Plain-text document sources:
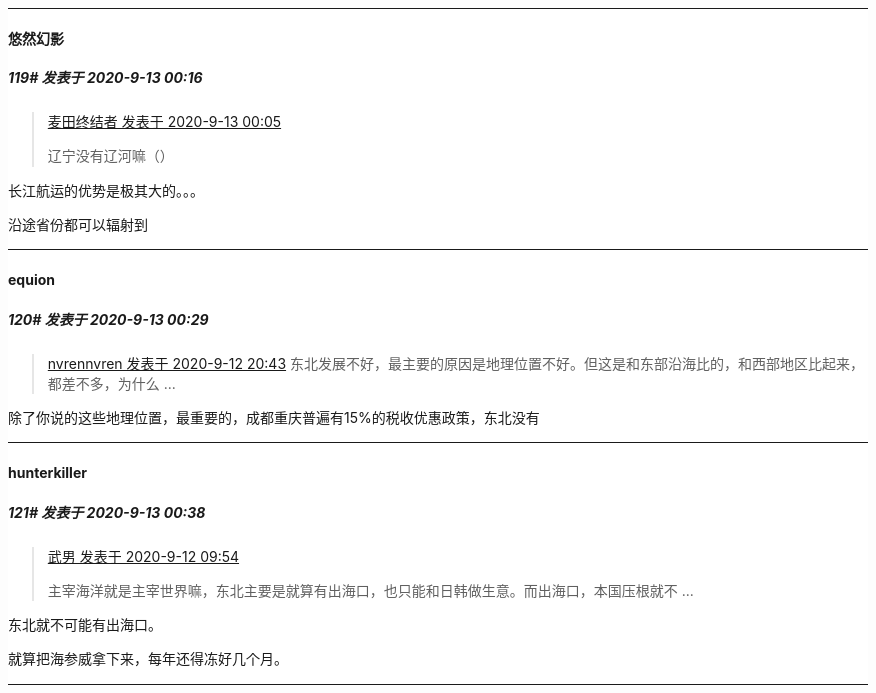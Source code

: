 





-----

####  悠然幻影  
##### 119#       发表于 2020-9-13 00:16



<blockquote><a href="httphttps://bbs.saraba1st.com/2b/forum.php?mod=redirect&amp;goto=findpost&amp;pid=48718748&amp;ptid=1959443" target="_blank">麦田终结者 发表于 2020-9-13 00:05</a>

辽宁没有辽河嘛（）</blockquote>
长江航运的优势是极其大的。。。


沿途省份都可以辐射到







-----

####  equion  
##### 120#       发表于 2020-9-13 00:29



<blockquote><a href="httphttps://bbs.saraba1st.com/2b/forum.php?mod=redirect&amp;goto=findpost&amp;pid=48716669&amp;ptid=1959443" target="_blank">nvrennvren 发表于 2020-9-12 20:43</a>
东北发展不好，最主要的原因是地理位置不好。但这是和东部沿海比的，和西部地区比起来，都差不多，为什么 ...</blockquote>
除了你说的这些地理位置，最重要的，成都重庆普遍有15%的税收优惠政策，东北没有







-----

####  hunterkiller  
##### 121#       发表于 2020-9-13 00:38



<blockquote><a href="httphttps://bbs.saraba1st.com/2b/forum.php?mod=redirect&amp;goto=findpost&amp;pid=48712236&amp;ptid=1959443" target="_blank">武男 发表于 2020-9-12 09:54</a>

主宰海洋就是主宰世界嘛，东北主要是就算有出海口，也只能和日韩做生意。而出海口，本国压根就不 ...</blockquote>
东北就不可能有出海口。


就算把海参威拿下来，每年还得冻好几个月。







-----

* _DIRECTIONS FOR THIS TASK_
Could you transcribe the records above exactly, leaving out any pictures?

* _ANSWER BOX_
Source code

: 





-----

####  悠然幻影  
##### 119#       发表于 2020-9-13 00:16



<blockquote><a href="httphttps://bbs.saraba1st.com/2b/forum.php?mod=redirect&amp;goto=findpost&amp;pid=48718748&amp;ptid=1959443" target="_blank">麦田终结者 发表于 2020-9-13 00:05</a>

辽宁没有辽河嘛（）</blockquote>
长江航运的优势是极其大的。。。


沿途省份都可以辐射到







-----

####  equion  
##### 120#       发表于 2020-9-13 00:29



<blockquote><a href="httphttps://bbs.saraba1st.com/2b/forum.php?mod=redirect&amp;goto=findpost&amp;pid=48716669&amp;ptid=1959443" target="_blank">nvrennvren 发表于 2020-9-12 20:43</a>
东北发展不好，最主要的原因是地理位置不好。但这是和东部沿海比的，和西部地区比起来，都差不多，为什么 ...</blockquote>
除了你说的这些地理位置，最重要的，成都重庆普遍有15%的税收优惠政策，东北没有







-----

####  hunterkiller  
##### 121#       发表于 2020-9-13 00:38



<blockquote><a href="httphttps://bbs.saraba1st.com/2b/forum.php?mod=redirect&amp;goto=findpost&amp;pid=48712236&amp;ptid=1959443" target="_blank">武男 发表于 2020-9-12 09:54</a>

主宰海洋就是主宰世界嘛，东北主要是就算有出海口，也只能和日韩做生意。而出海口，本国压根就不 ...</blockquote>
东北就不可能有出海口。


就算把海参威拿下来，每年还得冻好几个月。







-----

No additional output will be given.